The CS5464 chip is really a standalone ASIC device that reads multiple ADC inputs and tracks the values on its own without external intervention.
It has a built-in voltage reference, and temperature sensor for automatic compensation.
It simultaneously tracks a variety of values for each channel, including:

  • Instantaneous Current
  • Instantaneous Voltage
  • Instantaneous Power
  • Active Power Channel
  • RMS Current Channel
  • RMS Voltage Channel

That’s just fantastic for my purposes!

This device should meet the goals of identifying brownouts, voltage spikes, and current surges without lots of reads or external processing.  It should really lower the demands on the main microcontroller, allowing the core processor to focus on control and reporting functions… it should only need to ping the CS5464 occasionally to get the necessary data.

The CS5464 does indeed have a lot of functionality, but it also comes with a lot more complexity, it requires being reset properly after power-up and various configuration commands before you can get the data you’re after.

Cirrus application note

Prototyping with the CS5464 device can be quite simple, if you just want to simulate the AC power/current flowing through a small shunt using a function generator or other safe, low-voltage source.

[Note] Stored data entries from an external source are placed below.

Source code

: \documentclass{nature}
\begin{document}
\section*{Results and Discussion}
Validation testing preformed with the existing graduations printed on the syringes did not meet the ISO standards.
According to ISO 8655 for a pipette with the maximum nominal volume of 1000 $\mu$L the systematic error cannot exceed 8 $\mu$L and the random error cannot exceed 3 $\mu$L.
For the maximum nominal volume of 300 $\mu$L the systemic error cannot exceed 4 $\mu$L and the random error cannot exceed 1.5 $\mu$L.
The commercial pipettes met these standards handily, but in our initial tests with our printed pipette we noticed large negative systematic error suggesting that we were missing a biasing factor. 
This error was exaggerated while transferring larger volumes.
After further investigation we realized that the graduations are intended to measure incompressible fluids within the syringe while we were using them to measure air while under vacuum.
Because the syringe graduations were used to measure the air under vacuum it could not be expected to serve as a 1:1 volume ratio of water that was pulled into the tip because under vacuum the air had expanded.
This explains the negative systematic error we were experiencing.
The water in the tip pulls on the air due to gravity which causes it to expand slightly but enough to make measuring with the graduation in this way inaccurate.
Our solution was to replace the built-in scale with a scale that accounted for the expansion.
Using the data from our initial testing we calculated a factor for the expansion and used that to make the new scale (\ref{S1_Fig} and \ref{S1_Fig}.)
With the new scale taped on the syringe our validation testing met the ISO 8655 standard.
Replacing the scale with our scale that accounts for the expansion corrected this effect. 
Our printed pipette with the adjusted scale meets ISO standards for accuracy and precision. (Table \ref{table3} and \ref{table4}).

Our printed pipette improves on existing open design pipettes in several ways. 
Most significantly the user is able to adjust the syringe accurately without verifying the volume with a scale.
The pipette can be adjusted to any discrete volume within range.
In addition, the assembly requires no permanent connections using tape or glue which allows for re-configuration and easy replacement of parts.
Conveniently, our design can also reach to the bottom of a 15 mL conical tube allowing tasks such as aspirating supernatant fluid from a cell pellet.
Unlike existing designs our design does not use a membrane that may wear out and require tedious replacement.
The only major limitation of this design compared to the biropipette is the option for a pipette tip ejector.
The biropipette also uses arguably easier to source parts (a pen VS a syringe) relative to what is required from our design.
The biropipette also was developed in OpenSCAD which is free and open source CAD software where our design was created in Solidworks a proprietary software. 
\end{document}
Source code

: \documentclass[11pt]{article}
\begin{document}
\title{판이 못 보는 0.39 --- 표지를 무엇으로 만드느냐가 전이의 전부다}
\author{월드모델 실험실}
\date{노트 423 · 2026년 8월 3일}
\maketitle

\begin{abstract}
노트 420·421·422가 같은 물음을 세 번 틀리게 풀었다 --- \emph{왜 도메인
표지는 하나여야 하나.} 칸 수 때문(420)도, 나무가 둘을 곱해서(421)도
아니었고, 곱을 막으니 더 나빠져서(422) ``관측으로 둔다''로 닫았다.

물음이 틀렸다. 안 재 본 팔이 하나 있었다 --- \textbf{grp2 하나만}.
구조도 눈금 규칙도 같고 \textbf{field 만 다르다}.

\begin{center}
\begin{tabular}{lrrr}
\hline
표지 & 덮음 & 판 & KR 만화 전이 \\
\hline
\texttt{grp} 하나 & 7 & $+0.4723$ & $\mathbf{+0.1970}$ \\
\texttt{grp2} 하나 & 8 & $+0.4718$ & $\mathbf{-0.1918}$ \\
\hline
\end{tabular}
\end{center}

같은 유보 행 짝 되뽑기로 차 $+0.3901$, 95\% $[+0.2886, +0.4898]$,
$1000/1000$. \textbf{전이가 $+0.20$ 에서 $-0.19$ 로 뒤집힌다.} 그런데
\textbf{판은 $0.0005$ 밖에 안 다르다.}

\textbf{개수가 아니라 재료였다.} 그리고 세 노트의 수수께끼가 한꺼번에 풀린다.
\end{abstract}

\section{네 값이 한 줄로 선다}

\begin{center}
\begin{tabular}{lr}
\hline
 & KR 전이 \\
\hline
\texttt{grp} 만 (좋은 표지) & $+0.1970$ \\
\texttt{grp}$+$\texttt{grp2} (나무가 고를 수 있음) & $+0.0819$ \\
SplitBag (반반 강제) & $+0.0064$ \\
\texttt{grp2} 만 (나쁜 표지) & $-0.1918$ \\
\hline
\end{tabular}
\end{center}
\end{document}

But, if you want to use it safely with non-isolated AC line voltage, in a real-world situation, then it gets a little more complex.

To provide some margin of safety, I have separated the CS5464 measurement device from the microcontroller (here it’s an Arduino), using the ADuM41xx series galvanic digital isolators from Analog Devices.

But, the CS5464 and the “line side” of the couplers need power… This could be provided by a non-isolated capacitive drop approach, like this one in the application notes:

But, since I already have nice clean power for my microcontroller, I can just use a 5010 Iso-Power device.  It’s small and needs few components.

Here’s the test setup:

Even if I have to power all 8 channels on the ADum7441 devices, the total power will be 25ma, which should be okay for the IsoPower chip to run.

Here’s the prototype, built up on perfboard.  Sections of the board are marked:
Red is the AC input/shunt section
Green indicates the isolated, low voltage section that connects to the microcontroller
The unmarked area is logic-level signalling, but is tied directly to the AC line (no isolation)

Testing

I tested the prototype board measuring AC (line) current using a set of 150W lamps.

 The test load is connected to the AC power and shunt via the IEC plug that is broken out to insulated spade connectors.

Test Results:

Input

(Amps)

Shunt Reading

(mV)

Counts

Counts, less

395 offset

Counts

per Amp

0

0.045

395

1.21

12.155

2444

2049

1693

2.41

24.152

4488

4093

1698

3.58

35.96

6500

6105

1705

The results are very linear, with only a little, steady increase in counts as the current rose.  This could have been caused by thermal drift as the shunt warmed up under load.
Here’s some sample code for working with the CS5464.  This code is not really my own, as much of it is a collection of snippets that I came across.  I’ll see if I can find the original sources and reference those.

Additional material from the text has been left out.